Die Folgen ständiger Überbelastung - auch bei vergleichsweise moderater Lautstärke ab 80 Dezibel (z. B. ein vorbeifahrender Pkw) - sind irreversible Schädigungen der sensiblen Sinneszellen im Mittel- und Innenohr - und damit chronische Lärmschwerhörigkeit. Arnolder: "Dafür gibt es keine Therapie. Einmal zerstört, können sie nicht wieder ersetzt werden. Der Hörverlust kann lediglich durch Hörgeräte ausgeglichen werden."
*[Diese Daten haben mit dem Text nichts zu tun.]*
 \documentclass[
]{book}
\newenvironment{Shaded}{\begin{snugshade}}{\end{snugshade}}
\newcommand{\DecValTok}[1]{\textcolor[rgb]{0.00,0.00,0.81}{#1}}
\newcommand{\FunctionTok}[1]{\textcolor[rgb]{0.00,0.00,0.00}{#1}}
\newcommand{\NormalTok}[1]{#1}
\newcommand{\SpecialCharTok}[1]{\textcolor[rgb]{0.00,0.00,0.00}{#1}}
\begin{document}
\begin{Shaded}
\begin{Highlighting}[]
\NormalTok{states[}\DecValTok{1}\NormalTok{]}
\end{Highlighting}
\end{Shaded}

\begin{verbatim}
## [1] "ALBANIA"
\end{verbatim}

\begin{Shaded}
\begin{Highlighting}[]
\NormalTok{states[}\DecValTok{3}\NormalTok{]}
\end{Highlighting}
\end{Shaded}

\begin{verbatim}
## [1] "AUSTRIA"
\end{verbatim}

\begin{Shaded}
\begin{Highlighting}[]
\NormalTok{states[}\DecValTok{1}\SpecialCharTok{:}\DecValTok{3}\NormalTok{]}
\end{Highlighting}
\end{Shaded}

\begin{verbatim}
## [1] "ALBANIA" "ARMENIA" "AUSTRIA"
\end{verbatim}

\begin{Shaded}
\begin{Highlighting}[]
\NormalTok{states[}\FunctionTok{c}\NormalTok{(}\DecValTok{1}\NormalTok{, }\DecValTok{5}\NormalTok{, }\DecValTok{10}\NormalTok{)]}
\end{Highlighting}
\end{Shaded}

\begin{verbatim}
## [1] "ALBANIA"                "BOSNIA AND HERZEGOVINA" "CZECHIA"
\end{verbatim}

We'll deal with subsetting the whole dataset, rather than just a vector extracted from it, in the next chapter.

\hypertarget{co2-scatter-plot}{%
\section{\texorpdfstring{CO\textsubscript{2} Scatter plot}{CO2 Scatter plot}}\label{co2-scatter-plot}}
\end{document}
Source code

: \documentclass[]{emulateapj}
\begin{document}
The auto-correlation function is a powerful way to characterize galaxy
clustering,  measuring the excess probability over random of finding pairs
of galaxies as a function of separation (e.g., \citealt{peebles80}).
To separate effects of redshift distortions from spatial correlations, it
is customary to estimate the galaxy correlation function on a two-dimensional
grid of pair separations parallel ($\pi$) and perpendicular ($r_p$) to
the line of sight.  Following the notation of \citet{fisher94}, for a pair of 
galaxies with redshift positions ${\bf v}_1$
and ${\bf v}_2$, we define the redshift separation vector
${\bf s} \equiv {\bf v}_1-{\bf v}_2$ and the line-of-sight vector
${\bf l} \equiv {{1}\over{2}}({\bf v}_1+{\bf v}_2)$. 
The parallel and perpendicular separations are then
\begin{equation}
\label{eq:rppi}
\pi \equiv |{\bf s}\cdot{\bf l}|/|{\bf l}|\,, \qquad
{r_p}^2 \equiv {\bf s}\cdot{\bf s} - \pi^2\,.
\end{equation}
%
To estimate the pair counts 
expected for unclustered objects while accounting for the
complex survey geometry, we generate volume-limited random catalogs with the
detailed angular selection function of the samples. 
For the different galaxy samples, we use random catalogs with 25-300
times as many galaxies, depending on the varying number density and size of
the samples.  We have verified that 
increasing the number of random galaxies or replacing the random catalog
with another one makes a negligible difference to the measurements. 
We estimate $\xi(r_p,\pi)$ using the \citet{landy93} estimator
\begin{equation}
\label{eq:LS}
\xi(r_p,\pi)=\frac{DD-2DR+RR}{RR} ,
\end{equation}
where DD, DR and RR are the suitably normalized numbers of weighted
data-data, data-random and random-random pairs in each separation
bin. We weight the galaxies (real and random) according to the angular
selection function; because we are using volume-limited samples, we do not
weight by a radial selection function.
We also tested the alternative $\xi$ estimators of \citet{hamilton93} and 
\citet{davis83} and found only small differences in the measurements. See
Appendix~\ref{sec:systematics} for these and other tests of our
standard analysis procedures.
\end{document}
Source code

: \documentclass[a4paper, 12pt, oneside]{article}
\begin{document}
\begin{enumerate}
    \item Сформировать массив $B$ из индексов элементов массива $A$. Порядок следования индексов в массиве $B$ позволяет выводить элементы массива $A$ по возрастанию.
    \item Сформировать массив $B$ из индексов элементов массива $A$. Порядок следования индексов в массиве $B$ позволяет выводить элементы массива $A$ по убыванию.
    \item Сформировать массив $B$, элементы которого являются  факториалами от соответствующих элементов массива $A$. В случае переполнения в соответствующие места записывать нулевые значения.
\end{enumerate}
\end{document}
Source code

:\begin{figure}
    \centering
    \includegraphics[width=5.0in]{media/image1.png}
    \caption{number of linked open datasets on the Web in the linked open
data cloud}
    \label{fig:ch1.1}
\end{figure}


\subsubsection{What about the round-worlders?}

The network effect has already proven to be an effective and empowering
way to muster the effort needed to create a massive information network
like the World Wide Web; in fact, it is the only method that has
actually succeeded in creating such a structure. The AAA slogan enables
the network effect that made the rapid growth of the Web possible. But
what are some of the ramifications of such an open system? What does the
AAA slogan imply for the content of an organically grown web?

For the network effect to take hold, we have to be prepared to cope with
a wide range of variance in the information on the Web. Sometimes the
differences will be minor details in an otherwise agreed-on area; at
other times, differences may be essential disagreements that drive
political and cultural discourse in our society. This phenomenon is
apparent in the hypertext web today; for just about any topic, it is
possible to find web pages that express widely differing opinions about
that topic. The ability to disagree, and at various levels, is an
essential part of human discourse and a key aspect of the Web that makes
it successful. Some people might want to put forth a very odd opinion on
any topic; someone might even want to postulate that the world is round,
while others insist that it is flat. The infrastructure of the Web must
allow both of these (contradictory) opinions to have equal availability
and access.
Vor allen den sogenannten Freizeitlärm sieht Lärmexperte Wahler als verkanntes Problem von Gesellschaft und Politik. "In den meisten Arbeitsbereichen gibt es gesetzliche Standards zur Lärmvermeidung. Die Auswirkungen von freiwilliger Beschallung auf Körper, Psyche - kurz die Gesundheit und das soziale Verhalten werden nicht berücksichtigt."
Rauschzustand
Die Auswirkungen von zu lauter, aber auch zu langer Lärmeinwirkung auf hormonelle und neuronale Vorgänge im Körper sind zudem eindeutig bewiesen. "Musik bewirkt einen komplizierten Kreislauf aus aktivierenden und beruhigenden Aktivitäten. Das ist wie ein Rauschzustand. Durch Musik steigen unter anderem Herzfrequenz und die Ausschüttung der Hormone Serotonin, Dopamin oder Cortisol", erklärt Univ.-Prof. Erich Vanecek, Begründer der Musikpsychologie in Österreich. Vor allem Jugendliche nutzen diese Effekte als Identifikationsmittel im Sozialisierungsprozess und zur Abgrenzung zu Älteren." Warum gerade sie so häufig die Regler der Wiedergeräte bis zum Anschlag aufdrehen, erklärt der Psychologe als eine Art Befreiungsakt: "Laute Musik ist oft psychischer Selbstschutz, indem innere Zweifel zugedröhnt werden." Also am besten gar keine Musik hören und Stille genießen? Nein, betont Vanecek. "Musik bedarf der Lautstärke. Sie drückt Stimmung aus und wird von Komponisten als Aktivator eingesetzt." Klassik sei aber "gewachsene Musik und berücksichtigt die natürlichen Fähigkeiten des Menschen." So unterbrach etwa Richard Wagner die Dramatik seiner Kompositionen durch eine 45-minütige Pause. Es gehe um das richtige Maß. "Das haben wir heute verloren. Durch unsere technischen Möglichkeiten können wir das natürliche Empfinden gut übertünchen."
Einig sind sich alle Experten übrigens, dass gerade bei der Jugend mit Prävention mehr zu erreichen ist. "Aufklärung ist besser als Verbote", betont AUVA-Experte Wahler. Studien in Volks- und Berufsschulen zeigten: "Wenn Lärm thematisiert wird, gehen Kinder und Jugendliche vernünftig damit um und sind leiser."
Gehörschäden gelten noch immer als häufigste Berufserkrankung. Bei der AUVA registriert man nach einem Rückgang der Gehörgeschädigten in den 1990er-Jahren seit 2006 wieder kontinuierliche Anstiege. Die Zahlen liegen bei jährlich 700 Fällen. Die Gründe dürften einerseits in gestiegener Sensibilität bei Arbeitsmediziner und HNO-Ärzten liegen. Andererseits sieht Lärmexperte Wilhelm Wahler einen Zusammenhang mit der Markteinführung tragbarer Musikplayer wie dem "Walkman" in den 1980er-Jahren. "Wenn man bedenkt, dass sich Hörschäden über 20, 30 Jahre entwickeln, passt das zusammen."